Вот «исследование» твердости: «твердый предмет есть / можно ощупать твердый предмет / простая вещь твердый предмет…».
Стихотворению «Легкий пух, наполняющий голову…» предшествует вступление: «Попробую писать размеренными строчками и неразмерными, сообразуясь со своим дыханием. Способности у меня ограниченные и многого от меня не требуется — что Бог даст, и на том спасибо скажу». И вот пишутся верлибры. Часть третья. «Плавают в воде предметы / Очертания их расплываются /Ходы, переходы предметов / Совершенства незаконченных предметов / течение воды / Различные направления / Плоскости линии / Столкновения / Грань ничто. / Обнаруживалась грань двух ничто».

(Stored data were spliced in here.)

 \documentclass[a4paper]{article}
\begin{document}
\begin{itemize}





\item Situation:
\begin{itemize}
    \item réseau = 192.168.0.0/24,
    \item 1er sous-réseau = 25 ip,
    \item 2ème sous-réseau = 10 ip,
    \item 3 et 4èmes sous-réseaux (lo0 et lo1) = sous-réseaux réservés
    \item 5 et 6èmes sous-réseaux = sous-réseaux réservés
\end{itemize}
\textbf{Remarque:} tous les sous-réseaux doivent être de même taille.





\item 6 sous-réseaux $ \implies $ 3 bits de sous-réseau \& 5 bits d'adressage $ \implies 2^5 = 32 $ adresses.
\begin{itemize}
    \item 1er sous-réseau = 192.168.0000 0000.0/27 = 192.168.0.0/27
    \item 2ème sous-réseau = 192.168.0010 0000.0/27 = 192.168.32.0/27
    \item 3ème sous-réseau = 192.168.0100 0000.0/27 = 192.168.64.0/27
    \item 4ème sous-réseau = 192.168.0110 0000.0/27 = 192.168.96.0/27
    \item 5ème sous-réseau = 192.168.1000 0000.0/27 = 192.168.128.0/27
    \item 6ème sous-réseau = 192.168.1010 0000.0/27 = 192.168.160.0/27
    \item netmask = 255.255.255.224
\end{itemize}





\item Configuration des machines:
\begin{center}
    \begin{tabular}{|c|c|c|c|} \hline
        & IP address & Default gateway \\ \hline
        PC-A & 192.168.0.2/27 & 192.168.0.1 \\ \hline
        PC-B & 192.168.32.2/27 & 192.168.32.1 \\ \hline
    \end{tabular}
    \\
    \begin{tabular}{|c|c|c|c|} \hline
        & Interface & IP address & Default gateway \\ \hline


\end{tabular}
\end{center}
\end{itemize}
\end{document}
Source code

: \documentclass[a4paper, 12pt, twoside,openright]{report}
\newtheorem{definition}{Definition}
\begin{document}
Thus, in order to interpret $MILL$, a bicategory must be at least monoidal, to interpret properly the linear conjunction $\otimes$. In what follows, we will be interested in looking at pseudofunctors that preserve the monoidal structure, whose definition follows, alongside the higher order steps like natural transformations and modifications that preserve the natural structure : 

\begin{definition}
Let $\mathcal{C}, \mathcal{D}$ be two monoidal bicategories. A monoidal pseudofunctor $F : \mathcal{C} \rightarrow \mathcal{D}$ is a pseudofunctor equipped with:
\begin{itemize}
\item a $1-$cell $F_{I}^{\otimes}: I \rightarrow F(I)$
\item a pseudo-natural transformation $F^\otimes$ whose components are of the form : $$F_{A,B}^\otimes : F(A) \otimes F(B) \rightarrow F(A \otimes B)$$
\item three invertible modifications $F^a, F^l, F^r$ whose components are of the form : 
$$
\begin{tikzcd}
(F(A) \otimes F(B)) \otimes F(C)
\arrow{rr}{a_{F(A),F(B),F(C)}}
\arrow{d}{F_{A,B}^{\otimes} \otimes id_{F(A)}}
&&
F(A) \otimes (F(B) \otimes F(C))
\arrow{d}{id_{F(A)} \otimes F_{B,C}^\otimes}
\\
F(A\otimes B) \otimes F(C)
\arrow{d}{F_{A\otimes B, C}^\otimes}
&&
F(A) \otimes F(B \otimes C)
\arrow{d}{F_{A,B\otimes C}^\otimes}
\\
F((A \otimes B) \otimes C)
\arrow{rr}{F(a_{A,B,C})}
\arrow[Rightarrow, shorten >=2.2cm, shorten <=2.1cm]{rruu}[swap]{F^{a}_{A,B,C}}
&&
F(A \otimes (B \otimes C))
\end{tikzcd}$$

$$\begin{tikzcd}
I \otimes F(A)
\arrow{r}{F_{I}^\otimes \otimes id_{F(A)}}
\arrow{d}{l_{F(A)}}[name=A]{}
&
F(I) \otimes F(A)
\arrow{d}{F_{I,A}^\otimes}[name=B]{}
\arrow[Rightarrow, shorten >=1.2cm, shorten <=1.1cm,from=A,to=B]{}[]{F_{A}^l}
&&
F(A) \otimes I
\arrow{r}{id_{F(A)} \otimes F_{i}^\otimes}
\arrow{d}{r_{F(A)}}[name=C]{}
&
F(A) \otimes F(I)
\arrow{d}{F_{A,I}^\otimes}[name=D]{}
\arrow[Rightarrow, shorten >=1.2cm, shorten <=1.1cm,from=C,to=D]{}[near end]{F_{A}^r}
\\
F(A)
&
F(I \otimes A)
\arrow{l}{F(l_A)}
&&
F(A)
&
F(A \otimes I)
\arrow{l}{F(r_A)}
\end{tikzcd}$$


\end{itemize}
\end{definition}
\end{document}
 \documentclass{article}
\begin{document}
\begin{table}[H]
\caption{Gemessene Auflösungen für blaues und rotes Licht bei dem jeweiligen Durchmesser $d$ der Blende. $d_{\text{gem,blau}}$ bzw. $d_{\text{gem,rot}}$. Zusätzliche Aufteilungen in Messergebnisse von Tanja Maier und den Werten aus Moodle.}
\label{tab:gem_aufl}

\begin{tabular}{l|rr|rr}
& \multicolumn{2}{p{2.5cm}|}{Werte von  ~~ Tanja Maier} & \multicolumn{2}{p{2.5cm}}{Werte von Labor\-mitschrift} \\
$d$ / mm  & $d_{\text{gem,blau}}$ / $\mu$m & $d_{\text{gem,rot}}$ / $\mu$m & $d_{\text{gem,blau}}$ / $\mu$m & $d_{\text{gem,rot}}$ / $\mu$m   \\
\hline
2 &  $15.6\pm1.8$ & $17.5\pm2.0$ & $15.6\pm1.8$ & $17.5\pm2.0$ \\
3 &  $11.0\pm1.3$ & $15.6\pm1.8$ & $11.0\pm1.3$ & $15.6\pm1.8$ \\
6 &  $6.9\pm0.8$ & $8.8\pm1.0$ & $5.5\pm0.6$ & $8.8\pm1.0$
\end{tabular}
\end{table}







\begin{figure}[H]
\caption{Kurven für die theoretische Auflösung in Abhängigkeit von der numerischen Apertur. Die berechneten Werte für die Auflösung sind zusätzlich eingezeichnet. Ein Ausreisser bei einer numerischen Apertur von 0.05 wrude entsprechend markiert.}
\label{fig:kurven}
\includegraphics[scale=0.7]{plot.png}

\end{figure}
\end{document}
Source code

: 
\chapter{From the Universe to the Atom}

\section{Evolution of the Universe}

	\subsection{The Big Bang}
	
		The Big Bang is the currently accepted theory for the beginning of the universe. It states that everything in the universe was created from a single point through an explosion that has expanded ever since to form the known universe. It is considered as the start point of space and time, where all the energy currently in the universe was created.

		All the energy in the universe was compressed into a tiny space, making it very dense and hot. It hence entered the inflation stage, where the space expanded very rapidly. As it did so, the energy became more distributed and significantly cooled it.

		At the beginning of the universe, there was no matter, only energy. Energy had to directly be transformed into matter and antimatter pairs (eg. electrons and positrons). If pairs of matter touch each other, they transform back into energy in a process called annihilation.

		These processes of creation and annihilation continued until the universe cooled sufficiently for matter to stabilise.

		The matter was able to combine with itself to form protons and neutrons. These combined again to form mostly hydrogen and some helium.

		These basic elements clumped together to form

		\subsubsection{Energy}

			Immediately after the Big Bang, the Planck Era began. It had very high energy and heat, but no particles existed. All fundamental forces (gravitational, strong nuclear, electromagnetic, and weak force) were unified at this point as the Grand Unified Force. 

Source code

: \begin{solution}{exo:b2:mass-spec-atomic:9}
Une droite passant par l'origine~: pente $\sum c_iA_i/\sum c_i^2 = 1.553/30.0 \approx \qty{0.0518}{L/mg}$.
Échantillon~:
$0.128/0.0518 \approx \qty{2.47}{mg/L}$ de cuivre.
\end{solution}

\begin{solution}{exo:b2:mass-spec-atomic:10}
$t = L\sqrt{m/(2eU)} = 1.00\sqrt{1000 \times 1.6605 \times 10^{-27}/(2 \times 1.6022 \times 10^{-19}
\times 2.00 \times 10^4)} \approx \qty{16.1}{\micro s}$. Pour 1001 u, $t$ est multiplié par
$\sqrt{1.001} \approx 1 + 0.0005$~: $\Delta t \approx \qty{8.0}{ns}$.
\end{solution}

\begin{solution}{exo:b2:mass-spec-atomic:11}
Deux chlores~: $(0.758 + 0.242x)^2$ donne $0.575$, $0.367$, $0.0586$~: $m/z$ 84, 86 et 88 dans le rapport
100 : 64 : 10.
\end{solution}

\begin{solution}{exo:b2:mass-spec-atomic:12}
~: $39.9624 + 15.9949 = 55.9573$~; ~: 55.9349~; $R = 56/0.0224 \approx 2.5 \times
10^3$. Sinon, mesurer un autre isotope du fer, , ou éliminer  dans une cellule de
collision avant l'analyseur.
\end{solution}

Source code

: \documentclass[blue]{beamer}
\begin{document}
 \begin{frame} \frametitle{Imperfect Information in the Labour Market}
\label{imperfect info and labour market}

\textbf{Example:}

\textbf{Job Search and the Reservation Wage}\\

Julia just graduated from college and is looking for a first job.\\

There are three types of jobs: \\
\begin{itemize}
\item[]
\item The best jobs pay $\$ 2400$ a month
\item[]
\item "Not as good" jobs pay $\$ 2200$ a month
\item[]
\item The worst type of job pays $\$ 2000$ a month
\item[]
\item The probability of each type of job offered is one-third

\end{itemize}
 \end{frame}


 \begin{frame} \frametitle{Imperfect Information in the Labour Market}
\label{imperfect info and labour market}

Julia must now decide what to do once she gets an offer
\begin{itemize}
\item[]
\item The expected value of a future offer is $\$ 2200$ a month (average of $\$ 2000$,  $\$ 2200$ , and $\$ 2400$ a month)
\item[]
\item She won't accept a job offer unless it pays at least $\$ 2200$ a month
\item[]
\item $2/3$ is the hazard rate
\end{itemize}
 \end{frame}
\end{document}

Друскин был очень близок Хармсу. В последние годы особенно. Конечно, в этих текстах чувствуются отголоски бесед, которые вели между собой поэты, и в доме Липавского, и наедине. Напряженная погруженность в философскую составляющую текстов Хармса, может быть, и перекрывала собственно художественное, эстетическое восприятие его творчества, но это не помешало Друскину, спасшему архив Хармса, стать первым его интерпретатором.
Шубинский пишет: «Харизматическая личность Друскина и его идеи повлияли на то направление, которое приняло изучение обэриутского наследия, и повлияли в основном благотворно».
Хотя книг, посвященных Хармсу — Введенскому — Олейникову — Заболоцкому, существует уже немало, этот небольшой сборник позволяет вслушаться в разговоры, уловить интонацию молодых поэтов-философов, точнее прочувствовать время, когда писались эти тексты. И посмотреть на круг ОБЭРИУ из сегодняшнего дня.